I have a lot of electricity in my house, but the Sense monitor is only installed in one of three panels. It’s an important panel, however because it has the solar feed and feeds the heat pump, induction range, tankless water heater, and “clean air furnace”. It also has a few devices that are unusual because I live in a rural area and therefore need to supply my own water. It has a UV sterilizer for my water system, and a constant pressure pump for household water supply. It also has a separate pump that pumps rainwater and snowmelt from roof catchment into storage tanks. I would love to tell the sense monitor about these unusual items, and that common items such as my refrigerator, washer and dryer, dishwasher and EV chargers are on other panels. However, device inventory does not allow me to save anything. I wonder if it is even used anymore?
Welcome @mbgracz ,
Lots of interesting devices there. It will be interesting to see which ones Sense picks up. Traditionally they weren’t so great on variable speed motors, even large ones, but they have been working hard on HVAC, including heat pumps.

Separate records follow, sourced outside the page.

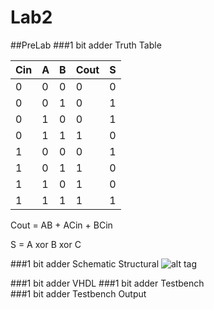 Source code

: Lab2
====
##PreLab
###1 bit adder Truth Table 

| Cin | A | B | Cout | S |
|-----|---|---|------|---|
| 0   | 0 | 0 | 0    | 0 |
| 0   | 0 | 1 | 0    | 1 |
| 0   | 1 | 0 | 0    | 1 |
| 0   | 1 | 1 | 1    | 0 |
| 1   | 0 | 0 | 0    | 1 |
| 1   | 0 | 1 | 1    | 0|
| 1   | 1 | 0 | 1    | 0 |
| 1   | 1 | 1 | 1    | 1 |

Cout =  AB + ACin + BCin

S = A xor B xor C

###1 bit adder Schematic Structural 
![alt tag](https://raw2.github.com/DanielEichman/Lab2/master/1_bit_adder_Schematic.JPG)

###1 bit adder VHDL
###1 bit adder Testbench	
###1 bit adder Testbench Output

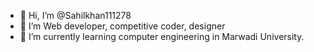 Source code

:- 👋 Hi, I’m @Sahilkhan111278
- 👀 I’m Web developer, competitive coder, designer
- 🌱 I’m currently learning computer engineering in Marwadi University.

<!---
Sahilkhan111278/Sahilkhan111278 is a ✨ special ✨ repository because its `README.md` (this file) appears on your GitHub profile.
You can click the Preview link to take a look at your changes.
--->
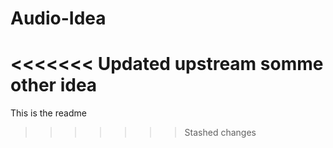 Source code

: # Audio-Idea
 
<<<<<<< Updated upstream
somme other idea
=======
This is the readme
>>>>>>> Stashed changes
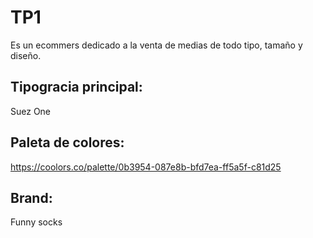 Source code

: # TP1
Es un ecommers dedicado a la venta de medias de todo tipo, tamaño y diseño.

## Tipogracia principal:
Suez One

## Paleta de colores:
https://coolors.co/palette/0b3954-087e8b-bfd7ea-ff5a5f-c81d25

## Brand:
Funny socks
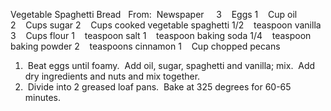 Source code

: Vegetable Spaghetti Bread
 
From:  Newspaper
 
 
3    Eggs
1    Cup oil
2    Cups sugar
2    Cups cooked vegetable spaghetti
1/2    teaspoon vanilla
3    Cups flour
1    teaspoon salt
1    teaspoon baking soda
1/4    teaspoon baking powder
2    teaspoons cinnamon
1    Cup chopped pecans
 
 
1.  Beat eggs until foamy.  Add oil, sugar, spaghetti and vanilla; mix.  Add dry ingredients and nuts and mix together.
2.  Divide into 2 greased loaf pans.  Bake at 325 degrees for 60-65 minutes.
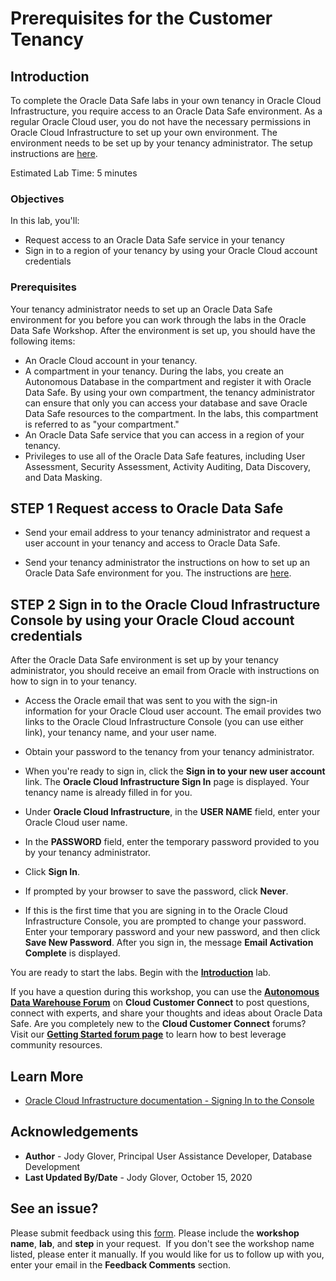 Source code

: 
# Prerequisites for the Customer Tenancy

## Introduction

To complete the Oracle Data Safe labs in your own tenancy in Oracle Cloud Infrastructure, you require access to an Oracle Data Safe environment. As a regular Oracle Cloud user, you do not have the necessary permissions in Oracle Cloud Infrastructure to set up your own environment. The environment needs to be set up by your tenancy administrator. The setup instructions are [here](?lab=set-up-oracle-data-safe-environment).

Estimated Lab Time: 5 minutes


### Objectives


In this lab, you'll:

- Request access to an Oracle Data Safe service in your tenancy
- Sign in to a region of your tenancy by using your Oracle Cloud account credentials



### Prerequisites

Your tenancy administrator needs to set up an Oracle Data Safe environment for you before you can work through the labs in the Oracle Data Safe Workshop. After the environment is set up, you should have the following items:

- An Oracle Cloud account in your tenancy.
- A compartment in your tenancy. During the labs, you create an Autonomous Database in the compartment and register it with Oracle Data Safe. By using your own compartment, the tenancy administrator can ensure that only you can access your database and save Oracle Data Safe resources to the compartment. In the labs, this compartment is referred to as "your compartment."
- An Oracle Data Safe service that you can access in a region of your tenancy.
- Privileges to use all of the Oracle Data Safe features, including User Assessment, Security Assessment, Activity Auditing, Data Discovery, and Data Masking.



## **STEP 1** Request access to Oracle Data Safe

- Send your email address to your tenancy administrator and request a user account in your tenancy and access to Oracle Data Safe.

- Send your tenancy administrator the instructions on how to set up an Oracle Data Safe environment for you. The instructions are [here](?lab=set-up-oracle-data-safe-environment).



## **STEP 2** Sign in to the Oracle Cloud Infrastructure Console by using your Oracle Cloud account credentials

After the Oracle Data Safe environment is set up by your tenancy administrator, you should receive an email from Oracle with instructions on how to sign in to your tenancy.


- Access the Oracle email that was sent to you with the sign-in information for your Oracle Cloud user account. The email provides two links to the Oracle Cloud Infrastructure Console (you can use either link), your tenancy name, and your user name.

- Obtain your password to the tenancy from your tenancy administrator.

- When you're ready to sign in, click the **Sign in to your new user account** link. The **Oracle Cloud Infrastructure Sign In** page is displayed. Your tenancy name is already filled in for you.


- Under **Oracle Cloud Infrastructure**, in the **USER NAME** field, enter your Oracle Cloud user name.


- In the **PASSWORD** field, enter the temporary password provided to you by your tenancy administrator.


- Click **Sign In**.

- If prompted by your browser to save the password, click **Never**.



- If this is the first time that you are signing in to the Oracle Cloud Infrastructure Console, you are prompted to change your password. Enter your temporary password and your new password, and then click **Save New Password**. After you sign in, the message **Email Activation Complete** is displayed.





You are ready to start the labs. Begin with the [**Introduction**](?lab=introduction) lab.


If you have a question during this workshop, you can use the **[Autonomous Data Warehouse Forum](https://cloudcustomerconnect.oracle.com/resources/32a53f8587/summary)** on **Cloud Customer Connect** to post questions, connect with experts, and share your thoughts and ideas about Oracle Data Safe. Are you completely new to the **Cloud Customer Connect** forums? Visit our **[Getting Started forum page](https://cloudcustomerconnect.oracle.com/pages/1f00b02b84)** to learn how to best leverage community resources.




## Learn More

- [ Oracle Cloud Infrastructure documentation - Signing In to the Console](https://docs.cloud.oracle.com/en-us/iaas/Content/GSG/Tasks/signingin.htm)


## Acknowledgements

* **Author** - Jody Glover, Principal User Assistance Developer, Database Development
* **Last Updated By/Date** - Jody Glover, October 15, 2020


## See an issue?

Please submit feedback using this <a  href="https://apexapps.oracle.com/pls/apex/f?p=133:1:::::P1_FEEDBACK:1" >form</a>. Please include the **workshop name**, **lab**, and **step** in your request.  If you don't see the workshop name listed, please enter it manually. If you would like for us to follow up with you, enter your email in the **Feedback Comments** section.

You’re asking a good question. Right now, the Home Inventory is primarily used by Sense (AFAIK) to survey the user base so they know which devices are most popular and so if they need to take aim at specific new detection models, they know where to look for data. You’ll find that once you have a new detection, you’ll need to re-enter similar information (device name, make, model, and location) if you want that info associated with the detected device - No picking out of the Home Inventory list today. And Sense is not using this (today) as the list of devices it should be looking for, so
As for what to do with your devices that don’t fits - I would suggest plugging them in as best you can into the inventory, under the general categories where they fit.
Interesting, thanks. Detection from a known small list would seem more efficient than from the list of all possibilities, but I suppose that if the wave characters of the known list are undefined…?

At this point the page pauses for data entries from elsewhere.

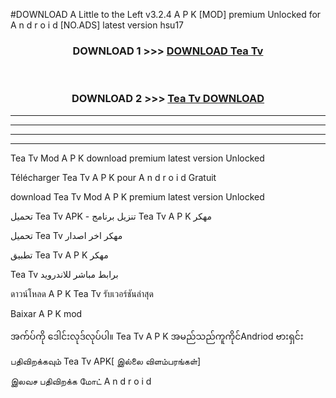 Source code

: #DOWNLOAD A Little to the Left v3.2.4 A P K [MOD] premium Unlocked for A n d r o i d [NO.ADS] latest version hsu17 



<div align="center">

<h3>DOWNLOAD 1 >>> <a href="https://downloadmod1.web.app/?judul=Tea Tv ">DOWNLOAD Tea Tv </a></h3><br>

<h3>DOWNLOAD 2 >>> <a href="https://downloadmod1.web.app/?judul=Tea Tv ">Tea Tv  DOWNLOAD </a></h3>

</div>


----------------------------------------------------------

----------------------------------------------------------

----------------------------------------------------------

----------------------------------------------------------


Tea Tv  Mod A P K download premium latest version Unlocked

Télécharger Tea Tv  A P K pour A n d r o i d Gratuit

download Tea Tv  Mod A P K premium latest version Unlocked

تحميل Tea Tv  APK - تنزيل برنامج Tea Tv  A P K مهكر

تحميل Tea Tv  مهكر اخر اصدار

تطبيق Tea Tv  A P K مهكر

Tea Tv  برابط مباشر للاندرويد

ดาวน์โหลด A P K Tea Tv  รับเวอร์ชันล่าสุด

Baixar A P K mod

အက်ပ်ကို ဒေါင်းလုဒ်လုပ်ပါ။ Tea Tv  A P K အမည်သည်ကူကိုင်Andriod ဗားရှင်း

பதிவிறக்கவும் Tea Tv  APK[ இல்லை விளம்பரங்கள்] 
 
இலவச பதிவிறக்க மோட் A n d r o i d




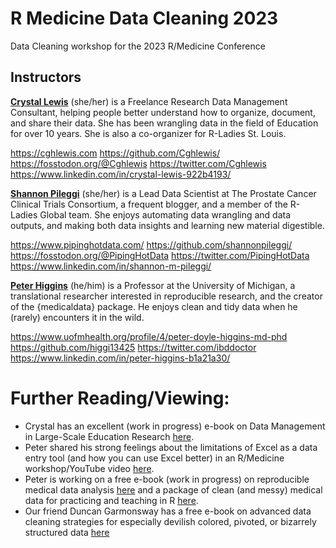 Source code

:# R Medicine Data Cleaning 2023

Data Cleaning workshop for the 2023 R/Medicine Conference

## Instructors

 
[**Crystal Lewis**](https://cghlewis.com) (she/her) is a Freelance Research Data Management Consultant, helping people better understand how to organize, document, and share their data. She has been wrangling data in the field of Education for over 10 years. She is also a co-organizer for R-Ladies St. Louis.

https://cghlewis.com
https://github.com/Cghlewis/
https://fosstodon.org/@Cghlewis
https://twitter.com/Cghlewis
https://www.linkedin.com/in/crystal-lewis-922b4193/




[**Shannon Pileggi**](https://www.pipinghotdata.com/) (she/her) is a
Lead Data Scientist at The Prostate Cancer Clinical Trials Consortium, a
frequent blogger, and a member of the R-Ladies Global team. She enjoys
automating data wrangling and data outputs, and making both data
insights and learning new material digestible.

https://www.pipinghotdata.com/
https://github.com/shannonpileggi/
https://fosstodon.org/@PipingHotData
https://twitter.com/PipingHotData
https://www.linkedin.com/in/shannon-m-pileggi/


[**Peter Higgins**](https://bookdown.org/pdr_higgins/rmrwr/) (he/him) is
a Professor at the University of Michigan, a translational researcher
interested in reproducible research, and the creator of the
{medicaldata} package. He enjoys clean and tidy data when he (rarely)
encounters it in the wild.

https://www.uofmhealth.org/profile/4/peter-doyle-higgins-md-phd
https://github.com/higgi13425
https://twitter.com/ibddoctor
https://www.linkedin.com/in/peter-higgins-b1a21a30/


# Further Reading/Viewing:

-   Crystal has an excellent (work in progress) e-book on Data
    Management in Large-Scale Education Research
    [here](https://datamgmtinedresearch.com).
-   Peter shared his strong feelings about the limitations of Excel as a
    data entry tool (and how you can use Excel better) in an R/Medicine
    workshop/YouTube video
    [here](https://www.youtube.com/watch?v=9f-hpJbjKZo).
-   Peter is working on a free e-book (work in progress) on reproducible medical data analysis [here](https://bookdown.org/pdr_higgins/rmrwr/) and a package of clean (and messy) medical data for practicing and teaching in R [here](https://higgi13425.github.io/medicaldata/).
- Our friend Duncan Garmonsway has a free e-book on advanced data cleaning strategies for especially devilish colored, pivoted, or bizarrely structured data [here](https://nacnudus.github.io/spreadsheet-munging-strategies/)


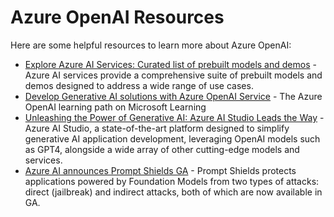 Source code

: # Azure OpenAI Resources

Here are some helpful resources to learn more about Azure OpenAI:

* [Explore Azure AI Services: Curated list of prebuilt models and demos](https://techcommunity.microsoft.com/t5/ai-azure-ai-services-blog/explore-azure-ai-services-curated-list-of-prebuilt-models-and/ba-p/4230788) - Azure AI services provide a comprehensive suite of prebuilt models and demos designed to address a wide range of use cases.
* [Develop Generative AI solutions with Azure OpenAI Service](https://learn.microsoft.com/en-us/training/paths/develop-ai-solutions-azure-openai/) - The Azure OpenAI learning path on Microsoft Learning
* [Unleashing the Power of Generative AI: Azure AI Studio Leads the Way](https://techcommunity.microsoft.com/t5/ai-ai-platform-blog/unleashing-the-power-of-generative-ai-azure-ai-studio-leads-the/ba-p/3977692) -  Azure AI Studio, a state-of-the-art platform designed to simplify generative AI application development, leveraging OpenAI models such as GPT4, alongside a wide array of other cutting-edge models and services.
* [Azure AI announces Prompt Shields GA](https://techcommunity.microsoft.com/t5/ai-azure-ai-services-blog/azure-ai-announces-prompt-shields-ga/ba-p/4236033) - Prompt Shields protects applications powered by Foundation Models from two types of attacks: direct (jailbreak) and indirect attacks, both of which are now available in GA.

BTW there is a Nest learning thermostat connected to the house side of the HVAC. There is a second (basic) Nest thermostat connected to the garage hydronic system, which is run by the same geothermal heat pump (Waterless(R) - refrigerant loops). Google apparently is a poor partner, that’s probably why its not integrated with Sense. Ecobee appears to be a better choice if a user wishes to play with others.
There are also three ECM circulation pumps: two circulating each side of a heat exchanger for the hydronic loops and one for the forced-air house heat circulating through the heat exchanger in the clean air furnace, which has its own ECM fan. Does this sort of information help you?
@mbgracz, I’m not a Sense employee so I can’t give you answers on the last bit. But I can tell you a few things as a long term user who volunteers to help on community:
- Finding on/off patterns isn’t a simple as looking them up in some kind of Sense dictionary of power patterns for a few reasons listed below. So there isn’t really a way to shortlist based on what’s in your house. Why no pattern dictionary ?
- On/Off patterns, even for the same make/model of devices look different in different homes due to noise effects in the house, variations in devices and in use patterns.
- A nearly infinite number of make/model combinations, that may also vary over time. Sense focuses in on more generic device types (except when it comes to EVs which have highly specific patterns that have much longer on/off ramps than typical devices)
- On/Off patterns are also clouded by other devices that operate nearly in the same “ranges”, thus Sense must first look for uniqueness and then for a matching off, before trying to figure out what it is.
- On Nest / Ecobee - Sense once had a Nest integration, but Google’s move to a whole different API took that off the table.
- I was an early Nest enthusiast who transitioned a bunch of thermostats to Ecobees when Google removed many of their data access features.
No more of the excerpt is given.